Aspen Art Museum removes iPad-wearing tortoises from exhibit

· Aug. 26, 2014, 5:55 pm
Photo: Tortoise's mounted with iPads at Aspen Art Museum(Photo: Courtesy of Billy Farrell)
Artist Cai Guo-Qiang's "Moving Ghost Town" exhibition, which opened at the new Aspen Art Museum on August 9, featured tortoises with iPads mounted to their shells.
The exhibit by a New York artist featured three African Sulcata tortoises with iPads mounted on their backs roaming through the museum.
Multiple petitions against the exhibit received thousands of online signatures, including 12,000 on a petition from the Center for Biological Diversity. 
“The tortoises deserved better than a life of exploitation and cruelty,” Collette Adkins Giese said in a statement.
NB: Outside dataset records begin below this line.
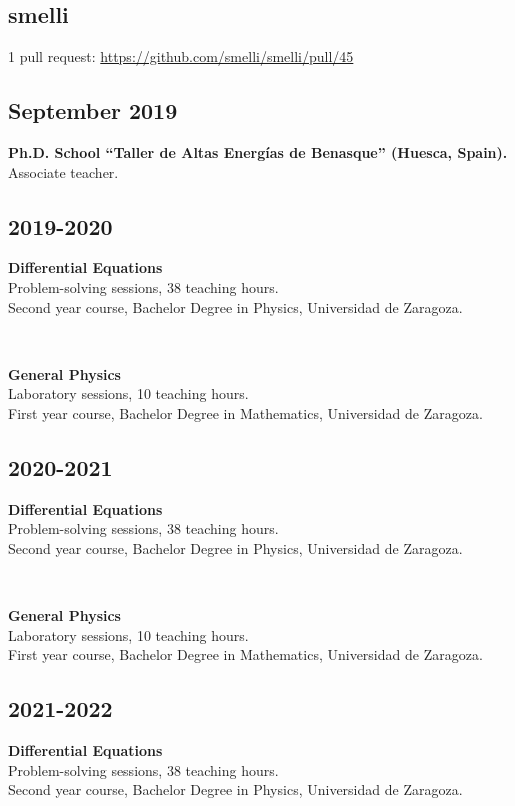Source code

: \documentclass{cvf}
\begin{document}
\subsection{smelli}
1 pull request: \url{https://github.com/smelli/smelli/pull/45}


\subsection{September 2019}
\hspace{\parindent}\textbf{Ph.D. School ``Taller de Altas Energías de Benasque'' (Huesca, Spain).}\\
Associate teacher.

\subsection{2019-2020}
\hspace{\parindent}\textbf{Differential Equations}\\
Problem-solving sessions, 38 teaching hours.\\
Second year course, Bachelor Degree in Physics, Universidad de Zaragoza.

~

\textbf{General Physics}\\
Laboratory sessions, 10 teaching hours.\\
First year course, Bachelor Degree in Mathematics, Universidad de Zaragoza.

\subsection{2020-2021}
\hspace{\parindent}\textbf{Differential Equations}\\
Problem-solving sessions, 38 teaching hours.\\
Second year course, Bachelor Degree in Physics, Universidad de Zaragoza.

~

\textbf{General Physics}\\
Laboratory sessions, 10 teaching hours.\\
First year course, Bachelor Degree in Mathematics, Universidad de Zaragoza.

\subsection{2021-2022}
\hspace{\parindent}\textbf{Differential Equations}\\
Problem-solving sessions, 38 teaching hours.\\
Second year course, Bachelor Degree in Physics, Universidad de Zaragoza.
\end{document}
She's a biologist at the Center for Biological Diversity and attorney dedicated to conserving reptiles and amphibians. “This is a victory for the tortoises and for all the people who spoke out against their cavalier mistreatment.”
But the decision to send the tortoises to a warmer climate had to do "with cold weather and not public pushback," said a statement from longtime Aspen resident Lisbeth Odén who had lead the charge against the exhibit.
"The tortoises have won and they are now on their way to a tortoise sanctuary where they can live out the reminder of their lives in peace," Odén says.
Local veterinarian Dr. Elizabeth Kremzier said she recommended sending the tortoises to warmer climes. 
“I have worked with the staff from the Aspen Art Museum since the initial planning phase of the Cai Guo-Qiang project. Without question, the welfare of the tortoises has been the highest priority throughout every stage of this exhibition,” Kremzier said in a statement.